Powered Down Virtual Machines on a Hyper-V Cluster

From time to time, I’ll be asked to power down virtual machines in our production environment.  I also run a test virtual machine on the cluster to test things like Live Migration after doing upgrade work.  Normally, I’d like to keep it powered down, just to save 512MB of RAM and the occasional CPU cycle.  But it seems to me, that Microsoft does not like us to keep powered down virtual machines on the cluster.

My first clue was in VMM.  VMM tries to protect the cluster reserve in a Hyper-V cluster.  In other words, VMM will change the status of a cluster object to a warning if you overcommit the resources.  For example, if you have 58GB of RAM for VM’s across your N+1 3 node cluster, then it’ll complain when you deploy 58GB+ of VM RAM.  One would assume that VMM would only calculate the running VM’s.  However, I can confirm that it does include the RAM assignments to powered down VM’s as well.  I can understand this conservative approach … it’s the sort of thing a banker would do if they didn’t want to bankrupt their bank’s loan book ;-)  You have to allow for a scenario where the VM will be powered up.  Who’s to say that there isn’t a tester or developer at the other end of a Self-Service Portal, consuming their quota points, and eager to power up the VM’s at any moment.

The next clue is in OpsMgr.  I’ve imported the Microsoft Windows Cluster management pack.  A highly available virtual machine is a resource from clustering’s point of view.  Surely you deployed it on a cluster (as a highly available virtual machine) for a reason?  Shouldn’t it be running?  That’s how the management pack sees it.  An object is created in OpsMgr for every monitored cluster resources, i.e. virtual machine, and its status will go to critical if the resource is stopped, i.e. the virtual machine is powered down.  You’ll get an alert and notifications will go out.  If you are running SLA reporting then you’ll get a nice red mark all over your SLA.  Whoops!

So what should you do with those powered down VM’s?  If it is going to be down for a long time then you should move it to the VMM library.  There you have cheaper storage, and hopefully lots of it.  Importantly, the VMM cluster reserve will be OK.  OpsMgr will stop complaining after a little while about a failed cluster resource.

What if this power down is a short term thing?  You should obviously add resources to the cluster to resolve the VMM cluster reserve warning because you won’t have an N+1 (or greater) cluster with enough resources to handle a failed host (or hosts).  You can use the Health  Explorer in OpsMgr to put the critical resource (the powered down VM) in the cluster into maintenance mode, thus eliminating alerts.  You should do that before powering down the VM.

Long term, if lots of VM’s will be powered down and up, you might want to create a dedicated, lower priority, cluster for this.  You can customize the monitoring not to care about cluster resources being up or down.  You can probably safely ignore warnings about VMM cluster reserve being exceeded too.

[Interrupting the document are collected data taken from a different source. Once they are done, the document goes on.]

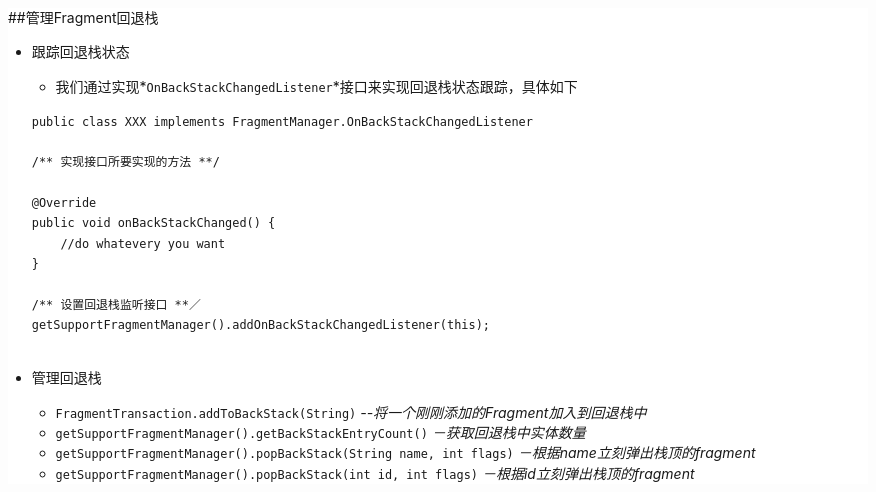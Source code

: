 ##管理Fragment回退栈
* 跟踪回退栈状态
	* 我们通过实现*``OnBackStackChangedListener``*接口来实现回退栈状态跟踪，具体如下
 	```
 	public class XXX implements FragmentManager.OnBackStackChangedListener 

 	/** 实现接口所要实现的方法 **/

	@Override
    public void onBackStackChanged() {
        //do whatevery you want
    }

    /** 设置回退栈监听接口 **／
    getSupportFragmentManager().addOnBackStackChangedListener(this);


 	```
		
* 管理回退栈
	* ``FragmentTransaction.addToBackStack(String)`` *--将一个刚刚添加的Fragment加入到回退栈中*
	* ``getSupportFragmentManager().getBackStackEntryCount()`` *－获取回退栈中实体数量*
	* ``getSupportFragmentManager().popBackStack(String name, int flags)`` *－根据name立刻弹出栈顶的fragment*
	* ``getSupportFragmentManager().popBackStack(int id, int flags)`` *－根据id立刻弹出栈顶的fragment*















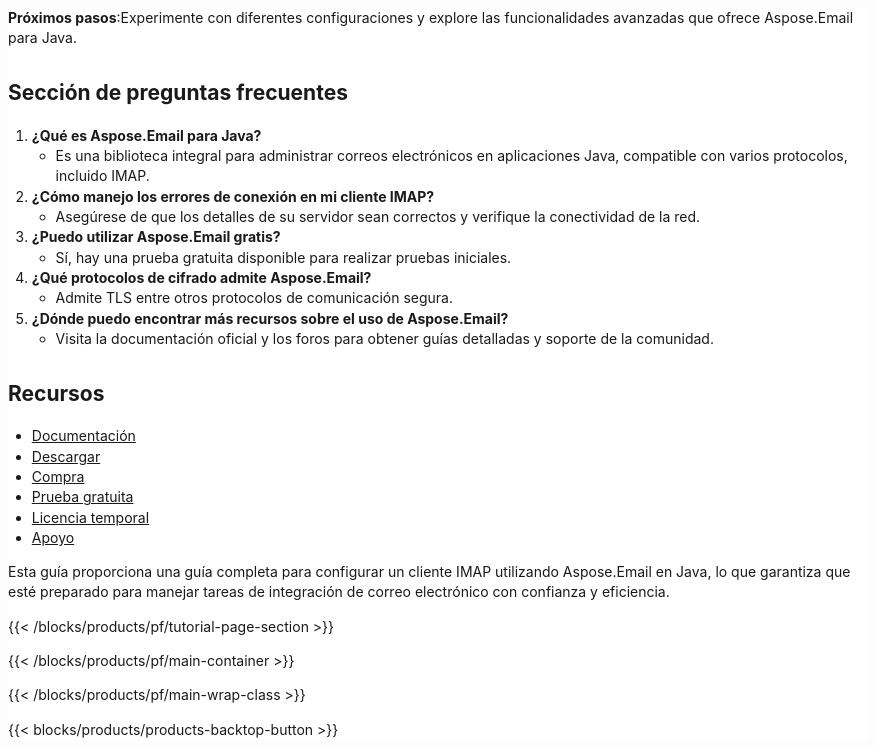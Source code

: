 **Próximos pasos**:Experimente con diferentes configuraciones y explore las funcionalidades avanzadas que ofrece Aspose.Email para Java.

## Sección de preguntas frecuentes
1. **¿Qué es Aspose.Email para Java?**
   - Es una biblioteca integral para administrar correos electrónicos en aplicaciones Java, compatible con varios protocolos, incluido IMAP.
2. **¿Cómo manejo los errores de conexión en mi cliente IMAP?**
   - Asegúrese de que los detalles de su servidor sean correctos y verifique la conectividad de la red.
3. **¿Puedo utilizar Aspose.Email gratis?**
   - Sí, hay una prueba gratuita disponible para realizar pruebas iniciales.
4. **¿Qué protocolos de cifrado admite Aspose.Email?**
   - Admite TLS entre otros protocolos de comunicación segura.
5. **¿Dónde puedo encontrar más recursos sobre el uso de Aspose.Email?**
   - Visita la documentación oficial y los foros para obtener guías detalladas y soporte de la comunidad.

## Recursos
- [Documentación](https://reference.aspose.com/email/java/)
- [Descargar](https://releases.aspose.com/email/java/)
- [Compra](https://purchase.aspose.com/buy)
- [Prueba gratuita](https://releases.aspose.com/email/java/)
- [Licencia temporal](https://purchase.aspose.com/temporary-license/)
- [Apoyo](https://forum.aspose.com/c/email/10)

Esta guía proporciona una guía completa para configurar un cliente IMAP utilizando Aspose.Email en Java, lo que garantiza que esté preparado para manejar tareas de integración de correo electrónico con confianza y eficiencia.

{{< /blocks/products/pf/tutorial-page-section >}}

{{< /blocks/products/pf/main-container >}}

{{< /blocks/products/pf/main-wrap-class >}}

{{< blocks/products/products-backtop-button >}}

2 thoughts on “Powered Down Virtual Machines on a Hyper-V Cluster”

  1. Good post, txs. for the insight about this.

    What if you have the resource in the cluster set to “don’t power up this resource, upon failure”. (I don’t recall the exact phrase, but you get my drift). The you would deliberate have told the cluster that you don’t want the resource to be HA, but the resource is still in the cluster.

    Do opsmgr take this “flag” in consideration ? or does it still mark the node as failed when you have shut down the guest nice and clean ?

    1. I’ll be honest – I don’t know. I would want the resource to power up, upon failure -> it’s kind of the reason for having the cluster :-). Good question though, maybe there is something, somewhere that adjusts this behaviour … but I doubt it.